DATA FOR ANALYSIS →

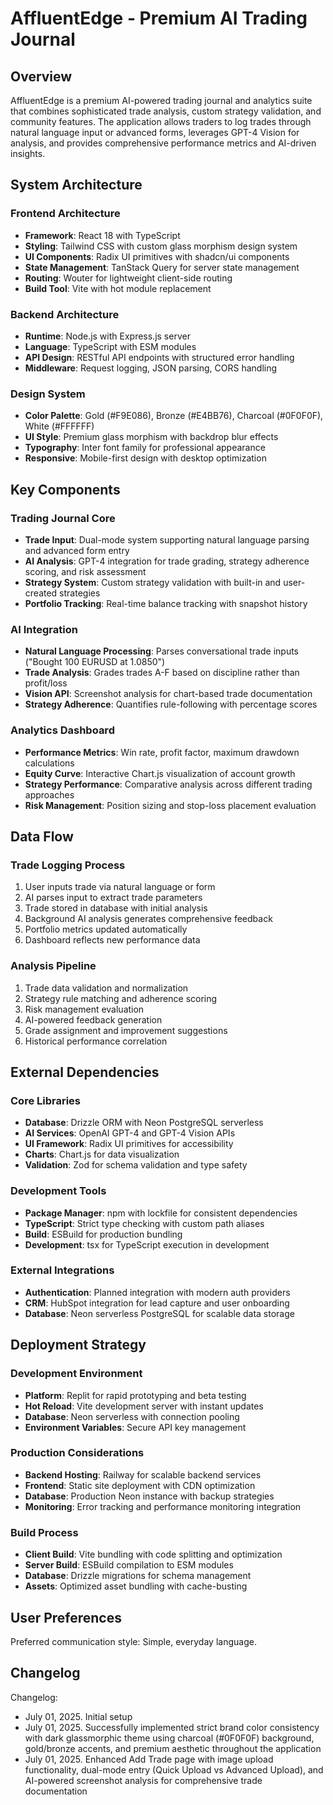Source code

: # AffluentEdge - Premium AI Trading Journal

## Overview

AffluentEdge is a premium AI-powered trading journal and analytics suite that combines sophisticated trade analysis, custom strategy validation, and community features. The application allows traders to log trades through natural language input or advanced forms, leverages GPT-4 Vision for analysis, and provides comprehensive performance metrics and AI-driven insights.

## System Architecture

### Frontend Architecture
- **Framework**: React 18 with TypeScript
- **Styling**: Tailwind CSS with custom glass morphism design system
- **UI Components**: Radix UI primitives with shadcn/ui components
- **State Management**: TanStack Query for server state management
- **Routing**: Wouter for lightweight client-side routing
- **Build Tool**: Vite with hot module replacement

### Backend Architecture
- **Runtime**: Node.js with Express.js server
- **Language**: TypeScript with ESM modules
- **API Design**: RESTful API endpoints with structured error handling
- **Middleware**: Request logging, JSON parsing, CORS handling

### Design System
- **Color Palette**: Gold (#F9E086), Bronze (#E4BB76), Charcoal (#0F0F0F), White (#FFFFFF)
- **UI Style**: Premium glass morphism with backdrop blur effects
- **Typography**: Inter font family for professional appearance
- **Responsive**: Mobile-first design with desktop optimization

## Key Components

### Trading Journal Core
- **Trade Input**: Dual-mode system supporting natural language parsing and advanced form entry
- **AI Analysis**: GPT-4 integration for trade grading, strategy adherence scoring, and risk assessment
- **Strategy System**: Custom strategy validation with built-in and user-created strategies
- **Portfolio Tracking**: Real-time balance tracking with snapshot history

### AI Integration
- **Natural Language Processing**: Parses conversational trade inputs ("Bought 100 EURUSD at 1.0850")
- **Trade Analysis**: Grades trades A-F based on discipline rather than profit/loss
- **Vision API**: Screenshot analysis for chart-based trade documentation
- **Strategy Adherence**: Quantifies rule-following with percentage scores

### Analytics Dashboard
- **Performance Metrics**: Win rate, profit factor, maximum drawdown calculations
- **Equity Curve**: Interactive Chart.js visualization of account growth
- **Strategy Performance**: Comparative analysis across different trading approaches
- **Risk Management**: Position sizing and stop-loss placement evaluation

## Data Flow

### Trade Logging Process
1. User inputs trade via natural language or form
2. AI parses input to extract trade parameters
3. Trade stored in database with initial analysis
4. Background AI analysis generates comprehensive feedback
5. Portfolio metrics updated automatically
6. Dashboard reflects new performance data

### Analysis Pipeline
1. Trade data validation and normalization
2. Strategy rule matching and adherence scoring
3. Risk management evaluation
4. AI-powered feedback generation
5. Grade assignment and improvement suggestions
6. Historical performance correlation

## External Dependencies

### Core Libraries
- **Database**: Drizzle ORM with Neon PostgreSQL serverless
- **AI Services**: OpenAI GPT-4 and GPT-4 Vision APIs
- **UI Framework**: Radix UI primitives for accessibility
- **Charts**: Chart.js for data visualization
- **Validation**: Zod for schema validation and type safety

### Development Tools
- **Package Manager**: npm with lockfile for consistent dependencies
- **TypeScript**: Strict type checking with custom path aliases
- **Build**: ESBuild for production bundling
- **Development**: tsx for TypeScript execution in development

### External Integrations
- **Authentication**: Planned integration with modern auth providers
- **CRM**: HubSpot integration for lead capture and user onboarding
- **Database**: Neon serverless PostgreSQL for scalable data storage

## Deployment Strategy

### Development Environment
- **Platform**: Replit for rapid prototyping and beta testing
- **Hot Reload**: Vite development server with instant updates
- **Database**: Neon serverless with connection pooling
- **Environment Variables**: Secure API key management

### Production Considerations
- **Backend Hosting**: Railway for scalable backend services
- **Frontend**: Static site deployment with CDN optimization
- **Database**: Production Neon instance with backup strategies
- **Monitoring**: Error tracking and performance monitoring integration

### Build Process
- **Client Build**: Vite bundling with code splitting and optimization
- **Server Build**: ESBuild compilation to ESM modules
- **Database**: Drizzle migrations for schema management
- **Assets**: Optimized asset bundling with cache-busting

## User Preferences

Preferred communication style: Simple, everyday language.

## Changelog

Changelog:
- July 01, 2025. Initial setup
- July 01, 2025. Successfully implemented strict brand color consistency with dark glassmorphic theme using charcoal (#0F0F0F) background, gold/bronze accents, and premium aesthetic throughout the application
- July 01, 2025. Enhanced Add Trade page with image upload functionality, dual-mode entry (Quick Upload vs Advanced Upload), and AI-powered screenshot analysis for comprehensive trade documentation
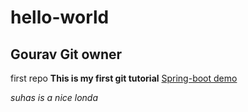 
# hello-world
## Gourav Git owner
first repo
**This is my first git tutorial**
[Spring-boot demo ](http://localhost:8080/)

*suhas is a nice londa*
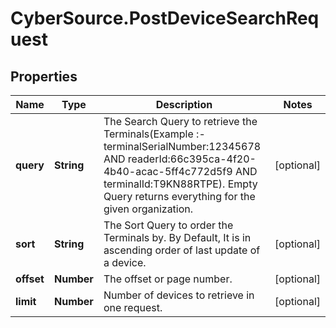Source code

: # CyberSource.PostDeviceSearchRequest

## Properties
Name | Type | Description | Notes
------------ | ------------- | ------------- | -------------
**query** | **String** | The Search Query to retrieve the Terminals(Example :- terminalSerialNumber:12345678 AND readerId:66c395ca-4f20-4b40-acac-5ff4c772d5f9 AND terminalId:T9KN88RTPE). Empty Query returns everything for the given organization. | [optional] 
**sort** | **String** | The Sort Query to order the Terminals by. By Default, It is in ascending order of last update of a device. | [optional] 
**offset** | **Number** | The offset or page number. | [optional] 
**limit** | **Number** | Number of devices to retrieve in one request. | [optional] 


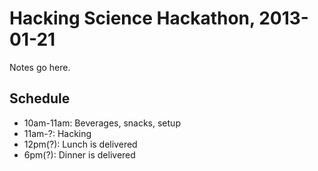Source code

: # Hacking Science Hackathon, 2013-01-21

Notes go here.

## Schedule

 * 10am-11am: Beverages, snacks, setup
 * 11am-?: Hacking
 * 12pm(?): Lunch is delivered
 * 6pm(?): Dinner is delivered

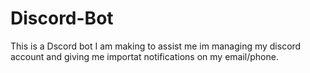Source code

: # Discord-Bot
This is a Dscord bot I am making to assist me im managing my discord account and giving me importat notifications on my email/phone.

EXERCISE DIRECTIONS → Set down the entries exactly as they appear, with every picture left out.

EXERCISE OUTPUT →
Source code

: # AffluentEdge - Premium AI Trading Journal

## Overview

AffluentEdge is a premium AI-powered trading journal and analytics suite that combines sophisticated trade analysis, custom strategy validation, and community features. The application allows traders to log trades through natural language input or advanced forms, leverages GPT-4 Vision for analysis, and provides comprehensive performance metrics and AI-driven insights.

## System Architecture

### Frontend Architecture
- **Framework**: React 18 with TypeScript
- **Styling**: Tailwind CSS with custom glass morphism design system
- **UI Components**: Radix UI primitives with shadcn/ui components
- **State Management**: TanStack Query for server state management
- **Routing**: Wouter for lightweight client-side routing
- **Build Tool**: Vite with hot module replacement

### Backend Architecture
- **Runtime**: Node.js with Express.js server
- **Language**: TypeScript with ESM modules
- **API Design**: RESTful API endpoints with structured error handling
- **Middleware**: Request logging, JSON parsing, CORS handling

### Design System
- **Color Palette**: Gold (#F9E086), Bronze (#E4BB76), Charcoal (#0F0F0F), White (#FFFFFF)
- **UI Style**: Premium glass morphism with backdrop blur effects
- **Typography**: Inter font family for professional appearance
- **Responsive**: Mobile-first design with desktop optimization

## Key Components

### Trading Journal Core
- **Trade Input**: Dual-mode system supporting natural language parsing and advanced form entry
- **AI Analysis**: GPT-4 integration for trade grading, strategy adherence scoring, and risk assessment
- **Strategy System**: Custom strategy validation with built-in and user-created strategies
- **Portfolio Tracking**: Real-time balance tracking with snapshot history

### AI Integration
- **Natural Language Processing**: Parses conversational trade inputs ("Bought 100 EURUSD at 1.0850")
- **Trade Analysis**: Grades trades A-F based on discipline rather than profit/loss
- **Vision API**: Screenshot analysis for chart-based trade documentation
- **Strategy Adherence**: Quantifies rule-following with percentage scores

### Analytics Dashboard
- **Performance Metrics**: Win rate, profit factor, maximum drawdown calculations
- **Equity Curve**: Interactive Chart.js visualization of account growth
- **Strategy Performance**: Comparative analysis across different trading approaches
- **Risk Management**: Position sizing and stop-loss placement evaluation

## Data Flow

### Trade Logging Process
1. User inputs trade via natural language or form
2. AI parses input to extract trade parameters
3. Trade stored in database with initial analysis
4. Background AI analysis generates comprehensive feedback
5. Portfolio metrics updated automatically
6. Dashboard reflects new performance data

### Analysis Pipeline
1. Trade data validation and normalization
2. Strategy rule matching and adherence scoring
3. Risk management evaluation
4. AI-powered feedback generation
5. Grade assignment and improvement suggestions
6. Historical performance correlation

## External Dependencies

### Core Libraries
- **Database**: Drizzle ORM with Neon PostgreSQL serverless
- **AI Services**: OpenAI GPT-4 and GPT-4 Vision APIs
- **UI Framework**: Radix UI primitives for accessibility
- **Charts**: Chart.js for data visualization
- **Validation**: Zod for schema validation and type safety

### Development Tools
- **Package Manager**: npm with lockfile for consistent dependencies
- **TypeScript**: Strict type checking with custom path aliases
- **Build**: ESBuild for production bundling
- **Development**: tsx for TypeScript execution in development

### External Integrations
- **Authentication**: Planned integration with modern auth providers
- **CRM**: HubSpot integration for lead capture and user onboarding
- **Database**: Neon serverless PostgreSQL for scalable data storage

## Deployment Strategy

### Development Environment
- **Platform**: Replit for rapid prototyping and beta testing
- **Hot Reload**: Vite development server with instant updates
- **Database**: Neon serverless with connection pooling
- **Environment Variables**: Secure API key management

### Production Considerations
- **Backend Hosting**: Railway for scalable backend services
- **Frontend**: Static site deployment with CDN optimization
- **Database**: Production Neon instance with backup strategies
- **Monitoring**: Error tracking and performance monitoring integration

### Build Process
- **Client Build**: Vite bundling with code splitting and optimization
- **Server Build**: ESBuild compilation to ESM modules
- **Database**: Drizzle migrations for schema management
- **Assets**: Optimized asset bundling with cache-busting

## User Preferences

Preferred communication style: Simple, everyday language.

## Changelog

Changelog:
- July 01, 2025. Initial setup
- July 01, 2025. Successfully implemented strict brand color consistency with dark glassmorphic theme using charcoal (#0F0F0F) background, gold/bronze accents, and premium aesthetic throughout the application
- July 01, 2025. Enhanced Add Trade page with image upload functionality, dual-mode entry (Quick Upload vs Advanced Upload), and AI-powered screenshot analysis for comprehensive trade documentation
# hello-world
## Gourav Git owner
first repo
**This is my first git tutorial**
[Spring-boot demo ](http://localhost:8080/)

*suhas is a nice londa*
Source code

: # CyberSource.PostDeviceSearchRequest

## Properties
Name | Type | Description | Notes
------------ | ------------- | ------------- | -------------
**query** | **String** | The Search Query to retrieve the Terminals(Example :- terminalSerialNumber:12345678 AND readerId:66c395ca-4f20-4b40-acac-5ff4c772d5f9 AND terminalId:T9KN88RTPE). Empty Query returns everything for the given organization. | [optional] 
**sort** | **String** | The Sort Query to order the Terminals by. By Default, It is in ascending order of last update of a device. | [optional] 
**offset** | **Number** | The offset or page number. | [optional] 
**limit** | **Number** | Number of devices to retrieve in one request. | [optional] 


Source code

: # Hacking Science Hackathon, 2013-01-21

Notes go here.

## Schedule

 * 10am-11am: Beverages, snacks, setup
 * 11am-?: Hacking
 * 12pm(?): Lunch is delivered
 * 6pm(?): Dinner is delivered

Source code

: # Discord-Bot
This is a Dscord bot I am making to assist me im managing my discord account and giving me importat notifications on my email/phone.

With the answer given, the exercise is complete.